*WORK TASK*
Using the records below, count the lines with "default" in them. Give the number only.

START THE DATA

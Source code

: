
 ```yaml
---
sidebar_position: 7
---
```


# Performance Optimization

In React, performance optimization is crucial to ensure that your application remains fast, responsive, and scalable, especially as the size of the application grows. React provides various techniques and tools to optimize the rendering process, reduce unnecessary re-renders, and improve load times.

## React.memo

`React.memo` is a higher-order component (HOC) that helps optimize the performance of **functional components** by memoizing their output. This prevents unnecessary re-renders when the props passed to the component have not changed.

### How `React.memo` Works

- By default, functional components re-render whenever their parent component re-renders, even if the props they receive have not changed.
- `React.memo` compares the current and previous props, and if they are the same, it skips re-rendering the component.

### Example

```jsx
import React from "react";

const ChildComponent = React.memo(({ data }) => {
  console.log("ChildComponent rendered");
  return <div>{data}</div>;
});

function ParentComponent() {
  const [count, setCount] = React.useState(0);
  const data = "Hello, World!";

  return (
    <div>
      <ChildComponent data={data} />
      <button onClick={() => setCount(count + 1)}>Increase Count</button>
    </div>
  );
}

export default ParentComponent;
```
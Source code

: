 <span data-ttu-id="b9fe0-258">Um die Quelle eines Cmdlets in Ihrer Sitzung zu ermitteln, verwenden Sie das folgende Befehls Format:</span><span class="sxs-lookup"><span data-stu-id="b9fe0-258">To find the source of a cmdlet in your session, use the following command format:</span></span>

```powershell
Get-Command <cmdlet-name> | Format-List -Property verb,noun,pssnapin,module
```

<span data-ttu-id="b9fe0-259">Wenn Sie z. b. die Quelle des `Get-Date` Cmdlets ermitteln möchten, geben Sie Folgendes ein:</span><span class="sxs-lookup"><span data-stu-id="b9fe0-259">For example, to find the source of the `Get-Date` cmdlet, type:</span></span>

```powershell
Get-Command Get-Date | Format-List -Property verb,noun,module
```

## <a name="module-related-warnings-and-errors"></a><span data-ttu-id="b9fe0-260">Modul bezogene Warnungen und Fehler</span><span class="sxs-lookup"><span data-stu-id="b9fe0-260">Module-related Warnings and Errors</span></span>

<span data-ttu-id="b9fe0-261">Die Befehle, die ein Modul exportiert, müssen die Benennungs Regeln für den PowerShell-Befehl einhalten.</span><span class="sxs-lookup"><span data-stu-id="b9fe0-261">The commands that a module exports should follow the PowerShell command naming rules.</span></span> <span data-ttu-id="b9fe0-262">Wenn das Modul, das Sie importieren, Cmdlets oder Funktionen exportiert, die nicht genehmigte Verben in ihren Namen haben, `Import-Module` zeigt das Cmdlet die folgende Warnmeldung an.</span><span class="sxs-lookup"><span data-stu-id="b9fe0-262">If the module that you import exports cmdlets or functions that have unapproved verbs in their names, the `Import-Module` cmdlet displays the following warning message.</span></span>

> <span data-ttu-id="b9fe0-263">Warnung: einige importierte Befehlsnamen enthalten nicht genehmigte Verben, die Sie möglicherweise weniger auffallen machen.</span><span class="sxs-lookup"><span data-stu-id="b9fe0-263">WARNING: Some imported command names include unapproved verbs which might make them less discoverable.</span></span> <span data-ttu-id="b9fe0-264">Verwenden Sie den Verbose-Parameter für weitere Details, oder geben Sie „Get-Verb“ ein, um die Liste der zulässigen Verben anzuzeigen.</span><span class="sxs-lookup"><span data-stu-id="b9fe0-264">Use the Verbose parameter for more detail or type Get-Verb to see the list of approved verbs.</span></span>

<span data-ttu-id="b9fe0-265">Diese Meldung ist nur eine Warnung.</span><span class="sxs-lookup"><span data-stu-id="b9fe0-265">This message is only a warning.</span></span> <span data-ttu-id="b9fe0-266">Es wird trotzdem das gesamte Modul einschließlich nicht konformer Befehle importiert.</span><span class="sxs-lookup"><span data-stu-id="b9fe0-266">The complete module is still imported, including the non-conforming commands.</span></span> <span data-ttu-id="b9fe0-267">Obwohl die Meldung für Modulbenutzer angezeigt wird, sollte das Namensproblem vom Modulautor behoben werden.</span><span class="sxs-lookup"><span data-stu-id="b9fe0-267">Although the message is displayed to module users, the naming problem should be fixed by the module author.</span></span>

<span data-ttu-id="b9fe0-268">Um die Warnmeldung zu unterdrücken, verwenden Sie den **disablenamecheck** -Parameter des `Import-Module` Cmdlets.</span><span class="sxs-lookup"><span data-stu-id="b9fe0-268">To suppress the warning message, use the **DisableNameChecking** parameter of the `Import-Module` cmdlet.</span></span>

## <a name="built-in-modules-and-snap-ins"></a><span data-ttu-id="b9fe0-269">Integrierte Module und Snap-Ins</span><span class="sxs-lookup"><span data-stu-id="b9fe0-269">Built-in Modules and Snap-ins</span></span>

END THE DATA

*RESPONSE AREA*
2